Requirement: Every record here needs to be duplicated exactly.

------ Stored data ------

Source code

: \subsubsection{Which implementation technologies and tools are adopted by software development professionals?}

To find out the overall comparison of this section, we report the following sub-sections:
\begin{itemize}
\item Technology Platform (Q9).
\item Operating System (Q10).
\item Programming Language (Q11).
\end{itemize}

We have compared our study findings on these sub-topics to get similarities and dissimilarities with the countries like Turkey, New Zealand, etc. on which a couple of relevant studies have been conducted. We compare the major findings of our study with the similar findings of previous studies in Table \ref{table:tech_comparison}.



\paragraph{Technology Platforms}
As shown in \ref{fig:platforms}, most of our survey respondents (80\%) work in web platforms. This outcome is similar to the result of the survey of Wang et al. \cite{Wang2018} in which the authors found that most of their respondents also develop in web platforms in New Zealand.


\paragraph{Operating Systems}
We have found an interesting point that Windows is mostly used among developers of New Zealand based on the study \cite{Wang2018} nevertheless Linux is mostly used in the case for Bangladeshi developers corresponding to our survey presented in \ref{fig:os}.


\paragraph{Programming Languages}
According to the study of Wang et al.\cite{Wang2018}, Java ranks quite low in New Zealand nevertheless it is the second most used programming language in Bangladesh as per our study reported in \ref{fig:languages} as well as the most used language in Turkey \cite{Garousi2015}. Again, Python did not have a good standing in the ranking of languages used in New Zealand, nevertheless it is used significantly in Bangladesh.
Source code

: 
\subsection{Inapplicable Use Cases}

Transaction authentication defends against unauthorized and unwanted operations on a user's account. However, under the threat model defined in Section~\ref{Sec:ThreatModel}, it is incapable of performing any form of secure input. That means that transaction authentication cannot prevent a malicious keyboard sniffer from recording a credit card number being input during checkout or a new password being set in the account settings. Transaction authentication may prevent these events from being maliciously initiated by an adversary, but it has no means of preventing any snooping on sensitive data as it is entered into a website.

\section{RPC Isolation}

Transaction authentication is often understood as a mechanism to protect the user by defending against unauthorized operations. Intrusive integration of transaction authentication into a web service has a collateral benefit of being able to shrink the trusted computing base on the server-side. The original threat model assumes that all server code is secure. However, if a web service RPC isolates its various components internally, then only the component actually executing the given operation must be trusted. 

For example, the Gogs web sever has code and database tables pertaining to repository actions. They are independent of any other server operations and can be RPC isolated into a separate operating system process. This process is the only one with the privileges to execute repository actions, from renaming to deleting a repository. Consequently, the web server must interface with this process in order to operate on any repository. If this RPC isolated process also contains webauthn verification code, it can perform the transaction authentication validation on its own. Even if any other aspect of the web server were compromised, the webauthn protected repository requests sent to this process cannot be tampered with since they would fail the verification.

------

Answer space:
Source code

: \subsubsection{Which implementation technologies and tools are adopted by software development professionals?}

To find out the overall comparison of this section, we report the following sub-sections:
\begin{itemize}
\item Technology Platform (Q9).
\item Operating System (Q10).
\item Programming Language (Q11).
\end{itemize}

We have compared our study findings on these sub-topics to get similarities and dissimilarities with the countries like Turkey, New Zealand, etc. on which a couple of relevant studies have been conducted. We compare the major findings of our study with the similar findings of previous studies in Table \ref{table:tech_comparison}.



\paragraph{Technology Platforms}
As shown in \ref{fig:platforms}, most of our survey respondents (80\%) work in web platforms. This outcome is similar to the result of the survey of Wang et al. \cite{Wang2018} in which the authors found that most of their respondents also develop in web platforms in New Zealand.


\paragraph{Operating Systems}
We have found an interesting point that Windows is mostly used among developers of New Zealand based on the study \cite{Wang2018} nevertheless Linux is mostly used in the case for Bangladeshi developers corresponding to our survey presented in \ref{fig:os}.


\paragraph{Programming Languages}
According to the study of Wang et al.\cite{Wang2018}, Java ranks quite low in New Zealand nevertheless it is the second most used programming language in Bangladesh as per our study reported in \ref{fig:languages} as well as the most used language in Turkey \cite{Garousi2015}. Again, Python did not have a good standing in the ranking of languages used in New Zealand, nevertheless it is used significantly in Bangladesh.
Source code

: 
\subsection{Inapplicable Use Cases}

Transaction authentication defends against unauthorized and unwanted operations on a user's account. However, under the threat model defined in Section~\ref{Sec:ThreatModel}, it is incapable of performing any form of secure input. That means that transaction authentication cannot prevent a malicious keyboard sniffer from recording a credit card number being input during checkout or a new password being set in the account settings. Transaction authentication may prevent these events from being maliciously initiated by an adversary, but it has no means of preventing any snooping on sensitive data as it is entered into a website.

\section{RPC Isolation}

Transaction authentication is often understood as a mechanism to protect the user by defending against unauthorized operations. Intrusive integration of transaction authentication into a web service has a collateral benefit of being able to shrink the trusted computing base on the server-side. The original threat model assumes that all server code is secure. However, if a web service RPC isolates its various components internally, then only the component actually executing the given operation must be trusted. 

For example, the Gogs web sever has code and database tables pertaining to repository actions. They are independent of any other server operations and can be RPC isolated into a separate operating system process. This process is the only one with the privileges to execute repository actions, from renaming to deleting a repository. Consequently, the web server must interface with this process in order to operate on any repository. If this RPC isolated process also contains webauthn verification code, it can perform the transaction authentication validation on its own. Even if any other aspect of the web server were compromised, the webauthn protected repository requests sent to this process cannot be tampered with since they would fail the verification.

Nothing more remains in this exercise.